Abstract

Strained layer Si/sub 0.7/Ge/sub 0.3/ pMOSFETs were fabricated and shown to exhibit enhanced hole mobility, up to 35% higher for a SiGe device with 3-nm-thick Si-cap, and lower 1/f noise compared to Si surface channel pMOSFETs. The 1/f noise in the investigated devices was dominated by mobility fluctuation noise and found to be lower in the SiGe devices. The source of the mobility fluctuations was determined by investigating the electric field dependence of the 1/f noise. It was found that the SiO/sub 2//Si interface roughness scattering plays an important role for the mobility fluctuation noise, although not dominating the effective mobility. The physical separation of the carriers from the SiO/sub 2//Si interface in the buried SiGe channel pMOSFETs resulted in lower SiO/sub 2//Si interface roughness scattering, which explains the reduction of 1/f noise in these devices.

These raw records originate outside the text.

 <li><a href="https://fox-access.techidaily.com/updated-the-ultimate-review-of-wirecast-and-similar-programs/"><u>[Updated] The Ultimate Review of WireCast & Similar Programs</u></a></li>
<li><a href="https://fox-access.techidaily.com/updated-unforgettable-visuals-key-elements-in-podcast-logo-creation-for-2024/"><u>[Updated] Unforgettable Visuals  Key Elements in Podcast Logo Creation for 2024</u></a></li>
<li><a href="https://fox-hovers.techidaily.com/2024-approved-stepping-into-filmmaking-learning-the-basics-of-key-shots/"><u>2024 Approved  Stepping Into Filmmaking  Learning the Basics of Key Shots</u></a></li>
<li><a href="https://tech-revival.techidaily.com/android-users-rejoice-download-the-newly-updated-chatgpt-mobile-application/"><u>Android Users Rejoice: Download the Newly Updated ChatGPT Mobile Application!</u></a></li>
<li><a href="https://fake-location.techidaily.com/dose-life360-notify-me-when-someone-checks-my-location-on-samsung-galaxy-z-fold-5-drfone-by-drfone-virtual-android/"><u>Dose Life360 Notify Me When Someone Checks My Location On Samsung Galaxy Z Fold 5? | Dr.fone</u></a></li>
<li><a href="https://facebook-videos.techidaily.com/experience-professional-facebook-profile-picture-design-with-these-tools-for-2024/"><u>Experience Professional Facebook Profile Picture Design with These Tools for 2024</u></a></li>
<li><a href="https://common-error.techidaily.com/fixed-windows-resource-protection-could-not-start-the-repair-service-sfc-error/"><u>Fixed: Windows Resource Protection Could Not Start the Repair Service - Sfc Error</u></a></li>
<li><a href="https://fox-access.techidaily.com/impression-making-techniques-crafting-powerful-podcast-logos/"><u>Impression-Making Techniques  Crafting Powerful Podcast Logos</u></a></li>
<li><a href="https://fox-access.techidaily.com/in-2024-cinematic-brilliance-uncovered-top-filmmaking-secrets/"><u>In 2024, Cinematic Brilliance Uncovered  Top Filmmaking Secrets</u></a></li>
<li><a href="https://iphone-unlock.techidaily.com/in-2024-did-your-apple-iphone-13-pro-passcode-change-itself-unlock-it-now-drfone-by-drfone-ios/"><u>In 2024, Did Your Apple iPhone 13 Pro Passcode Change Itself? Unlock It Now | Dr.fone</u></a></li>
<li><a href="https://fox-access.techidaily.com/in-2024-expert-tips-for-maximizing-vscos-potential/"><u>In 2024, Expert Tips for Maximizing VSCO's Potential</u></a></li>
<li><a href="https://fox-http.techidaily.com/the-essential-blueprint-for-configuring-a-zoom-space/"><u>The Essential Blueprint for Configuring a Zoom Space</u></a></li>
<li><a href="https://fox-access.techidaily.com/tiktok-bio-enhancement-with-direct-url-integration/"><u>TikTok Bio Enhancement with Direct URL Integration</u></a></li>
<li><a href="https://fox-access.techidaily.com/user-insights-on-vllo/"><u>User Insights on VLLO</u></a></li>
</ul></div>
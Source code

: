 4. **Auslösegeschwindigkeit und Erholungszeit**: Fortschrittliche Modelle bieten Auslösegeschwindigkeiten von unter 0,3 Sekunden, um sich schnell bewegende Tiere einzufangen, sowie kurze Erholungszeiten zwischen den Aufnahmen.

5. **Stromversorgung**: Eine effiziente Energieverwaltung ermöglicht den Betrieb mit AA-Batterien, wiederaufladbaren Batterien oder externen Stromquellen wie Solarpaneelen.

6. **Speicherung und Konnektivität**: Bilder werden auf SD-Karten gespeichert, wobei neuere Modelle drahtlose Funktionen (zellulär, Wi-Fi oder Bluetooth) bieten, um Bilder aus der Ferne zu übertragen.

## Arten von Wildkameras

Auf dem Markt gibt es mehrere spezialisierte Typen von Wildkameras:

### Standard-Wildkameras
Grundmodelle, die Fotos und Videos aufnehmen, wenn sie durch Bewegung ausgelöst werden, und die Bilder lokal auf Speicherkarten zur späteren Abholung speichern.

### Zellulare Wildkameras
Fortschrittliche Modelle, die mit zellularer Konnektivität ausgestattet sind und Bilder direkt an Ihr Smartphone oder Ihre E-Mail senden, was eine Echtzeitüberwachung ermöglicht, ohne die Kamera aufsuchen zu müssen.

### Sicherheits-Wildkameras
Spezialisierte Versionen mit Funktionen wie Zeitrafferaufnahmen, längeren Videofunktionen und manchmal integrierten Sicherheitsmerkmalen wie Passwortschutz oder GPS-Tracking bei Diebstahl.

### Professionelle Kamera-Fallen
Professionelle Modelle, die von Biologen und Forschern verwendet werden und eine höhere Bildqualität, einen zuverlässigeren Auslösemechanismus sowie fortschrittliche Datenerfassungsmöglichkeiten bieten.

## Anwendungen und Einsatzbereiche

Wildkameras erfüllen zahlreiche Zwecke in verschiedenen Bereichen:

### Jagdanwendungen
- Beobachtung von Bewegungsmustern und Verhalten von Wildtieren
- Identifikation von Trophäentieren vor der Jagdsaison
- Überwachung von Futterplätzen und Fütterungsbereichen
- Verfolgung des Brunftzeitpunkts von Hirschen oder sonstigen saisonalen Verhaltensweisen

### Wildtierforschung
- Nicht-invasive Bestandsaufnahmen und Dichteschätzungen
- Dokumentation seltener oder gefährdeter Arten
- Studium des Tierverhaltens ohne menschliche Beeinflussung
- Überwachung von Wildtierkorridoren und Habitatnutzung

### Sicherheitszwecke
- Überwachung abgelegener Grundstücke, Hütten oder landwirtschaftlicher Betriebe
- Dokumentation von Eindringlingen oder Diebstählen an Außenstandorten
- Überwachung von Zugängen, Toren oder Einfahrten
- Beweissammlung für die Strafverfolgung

The 1/f noise mechanism was experimentally verified by studying 1/f noise in SiGe devices with various thicknesses of the Si-cap. A too large Si-cap thickness led to a deteriorated carrier confinement in the SiGe channel resulting in that considerable 1/f noise was generated in the parasitic current in the Si-cap. In our experiments, the SiGe devices with a Si-cap thickness in the middle of the interval 3-7 nm exhibited the lowest 1/f noise.